▸ **The data**
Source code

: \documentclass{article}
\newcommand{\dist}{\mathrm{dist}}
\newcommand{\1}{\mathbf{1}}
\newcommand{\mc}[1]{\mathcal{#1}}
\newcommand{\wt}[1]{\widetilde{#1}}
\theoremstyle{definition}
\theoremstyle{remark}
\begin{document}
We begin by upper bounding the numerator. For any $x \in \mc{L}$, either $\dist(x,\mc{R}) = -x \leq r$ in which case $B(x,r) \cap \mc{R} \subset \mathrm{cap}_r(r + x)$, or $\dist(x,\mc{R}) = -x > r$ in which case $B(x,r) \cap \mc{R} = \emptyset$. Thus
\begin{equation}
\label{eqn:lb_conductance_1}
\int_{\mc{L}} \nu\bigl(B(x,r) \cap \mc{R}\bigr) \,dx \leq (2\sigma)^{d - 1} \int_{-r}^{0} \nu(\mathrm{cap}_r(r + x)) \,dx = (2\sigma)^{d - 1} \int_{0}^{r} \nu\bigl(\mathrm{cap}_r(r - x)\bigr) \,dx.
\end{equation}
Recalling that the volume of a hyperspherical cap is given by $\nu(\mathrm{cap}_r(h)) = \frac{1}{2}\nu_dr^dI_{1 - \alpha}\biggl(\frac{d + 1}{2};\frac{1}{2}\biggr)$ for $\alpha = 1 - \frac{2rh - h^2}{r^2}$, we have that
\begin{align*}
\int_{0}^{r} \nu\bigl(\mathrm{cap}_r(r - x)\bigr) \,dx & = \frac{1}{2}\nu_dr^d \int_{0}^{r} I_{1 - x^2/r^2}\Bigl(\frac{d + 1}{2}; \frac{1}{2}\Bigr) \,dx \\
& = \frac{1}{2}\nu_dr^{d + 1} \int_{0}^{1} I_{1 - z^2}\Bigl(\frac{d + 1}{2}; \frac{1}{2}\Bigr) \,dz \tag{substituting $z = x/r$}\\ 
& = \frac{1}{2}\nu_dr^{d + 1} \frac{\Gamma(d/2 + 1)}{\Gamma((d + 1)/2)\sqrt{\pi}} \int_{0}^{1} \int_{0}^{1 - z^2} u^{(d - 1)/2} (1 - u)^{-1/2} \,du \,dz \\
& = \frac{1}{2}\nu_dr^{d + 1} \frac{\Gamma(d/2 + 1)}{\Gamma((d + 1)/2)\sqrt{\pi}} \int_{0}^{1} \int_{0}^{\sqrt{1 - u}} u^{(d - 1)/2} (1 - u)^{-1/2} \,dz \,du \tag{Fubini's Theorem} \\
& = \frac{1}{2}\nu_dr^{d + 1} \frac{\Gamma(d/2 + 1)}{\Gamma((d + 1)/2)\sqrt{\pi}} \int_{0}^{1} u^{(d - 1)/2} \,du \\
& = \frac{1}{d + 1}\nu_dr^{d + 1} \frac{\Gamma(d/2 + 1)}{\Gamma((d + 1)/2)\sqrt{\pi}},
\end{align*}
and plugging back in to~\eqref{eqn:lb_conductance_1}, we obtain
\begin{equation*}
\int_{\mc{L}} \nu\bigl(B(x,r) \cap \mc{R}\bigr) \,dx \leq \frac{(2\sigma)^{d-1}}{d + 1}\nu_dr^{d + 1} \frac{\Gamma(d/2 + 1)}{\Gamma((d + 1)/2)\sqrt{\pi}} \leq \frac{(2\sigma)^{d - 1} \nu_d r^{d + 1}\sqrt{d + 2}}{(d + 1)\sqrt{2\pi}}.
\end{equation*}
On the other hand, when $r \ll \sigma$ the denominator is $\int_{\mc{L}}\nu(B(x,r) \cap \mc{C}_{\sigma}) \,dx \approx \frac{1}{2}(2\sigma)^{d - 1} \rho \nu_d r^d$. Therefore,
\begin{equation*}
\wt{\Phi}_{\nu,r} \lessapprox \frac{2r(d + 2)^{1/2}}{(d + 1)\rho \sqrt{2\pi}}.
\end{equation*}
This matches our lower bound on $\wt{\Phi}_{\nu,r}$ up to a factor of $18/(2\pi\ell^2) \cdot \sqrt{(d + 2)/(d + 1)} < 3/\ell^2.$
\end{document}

▸ **Task instructions**
Write each entry out again. Do not change a word.

▸ **Task response**
Source code

: \documentclass{article}
\newcommand{\dist}{\mathrm{dist}}
\newcommand{\1}{\mathbf{1}}
\newcommand{\mc}[1]{\mathcal{#1}}
\newcommand{\wt}[1]{\widetilde{#1}}
\theoremstyle{definition}
\theoremstyle{remark}
\begin{document}
We begin by upper bounding the numerator. For any $x \in \mc{L}$, either $\dist(x,\mc{R}) = -x \leq r$ in which case $B(x,r) \cap \mc{R} \subset \mathrm{cap}_r(r + x)$, or $\dist(x,\mc{R}) = -x > r$ in which case $B(x,r) \cap \mc{R} = \emptyset$. Thus
\begin{equation}
\label{eqn:lb_conductance_1}
\int_{\mc{L}} \nu\bigl(B(x,r) \cap \mc{R}\bigr) \,dx \leq (2\sigma)^{d - 1} \int_{-r}^{0} \nu(\mathrm{cap}_r(r + x)) \,dx = (2\sigma)^{d - 1} \int_{0}^{r} \nu\bigl(\mathrm{cap}_r(r - x)\bigr) \,dx.
\end{equation}
Recalling that the volume of a hyperspherical cap is given by $\nu(\mathrm{cap}_r(h)) = \frac{1}{2}\nu_dr^dI_{1 - \alpha}\biggl(\frac{d + 1}{2};\frac{1}{2}\biggr)$ for $\alpha = 1 - \frac{2rh - h^2}{r^2}$, we have that
\begin{align*}
\int_{0}^{r} \nu\bigl(\mathrm{cap}_r(r - x)\bigr) \,dx & = \frac{1}{2}\nu_dr^d \int_{0}^{r} I_{1 - x^2/r^2}\Bigl(\frac{d + 1}{2}; \frac{1}{2}\Bigr) \,dx \\
& = \frac{1}{2}\nu_dr^{d + 1} \int_{0}^{1} I_{1 - z^2}\Bigl(\frac{d + 1}{2}; \frac{1}{2}\Bigr) \,dz \tag{substituting $z = x/r$}\\ 
& = \frac{1}{2}\nu_dr^{d + 1} \frac{\Gamma(d/2 + 1)}{\Gamma((d + 1)/2)\sqrt{\pi}} \int_{0}^{1} \int_{0}^{1 - z^2} u^{(d - 1)/2} (1 - u)^{-1/2} \,du \,dz \\
& = \frac{1}{2}\nu_dr^{d + 1} \frac{\Gamma(d/2 + 1)}{\Gamma((d + 1)/2)\sqrt{\pi}} \int_{0}^{1} \int_{0}^{\sqrt{1 - u}} u^{(d - 1)/2} (1 - u)^{-1/2} \,dz \,du \tag{Fubini's Theorem} \\
& = \frac{1}{2}\nu_dr^{d + 1} \frac{\Gamma(d/2 + 1)}{\Gamma((d + 1)/2)\sqrt{\pi}} \int_{0}^{1} u^{(d - 1)/2} \,du \\
& = \frac{1}{d + 1}\nu_dr^{d + 1} \frac{\Gamma(d/2 + 1)}{\Gamma((d + 1)/2)\sqrt{\pi}},
\end{align*}
and plugging back in to~\eqref{eqn:lb_conductance_1}, we obtain
\begin{equation*}
\int_{\mc{L}} \nu\bigl(B(x,r) \cap \mc{R}\bigr) \,dx \leq \frac{(2\sigma)^{d-1}}{d + 1}\nu_dr^{d + 1} \frac{\Gamma(d/2 + 1)}{\Gamma((d + 1)/2)\sqrt{\pi}} \leq \frac{(2\sigma)^{d - 1} \nu_d r^{d + 1}\sqrt{d + 2}}{(d + 1)\sqrt{2\pi}}.
\end{equation*}
On the other hand, when $r \ll \sigma$ the denominator is $\int_{\mc{L}}\nu(B(x,r) \cap \mc{C}_{\sigma}) \,dx \approx \frac{1}{2}(2\sigma)^{d - 1} \rho \nu_d r^d$. Therefore,
\begin{equation*}
\wt{\Phi}_{\nu,r} \lessapprox \frac{2r(d + 2)^{1/2}}{(d + 1)\rho \sqrt{2\pi}}.
\end{equation*}
This matches our lower bound on $\wt{\Phi}_{\nu,r}$ up to a factor of $18/(2\pi\ell^2) \cdot \sqrt{(d + 2)/(d + 1)} < 3/\ell^2.$
\end{document}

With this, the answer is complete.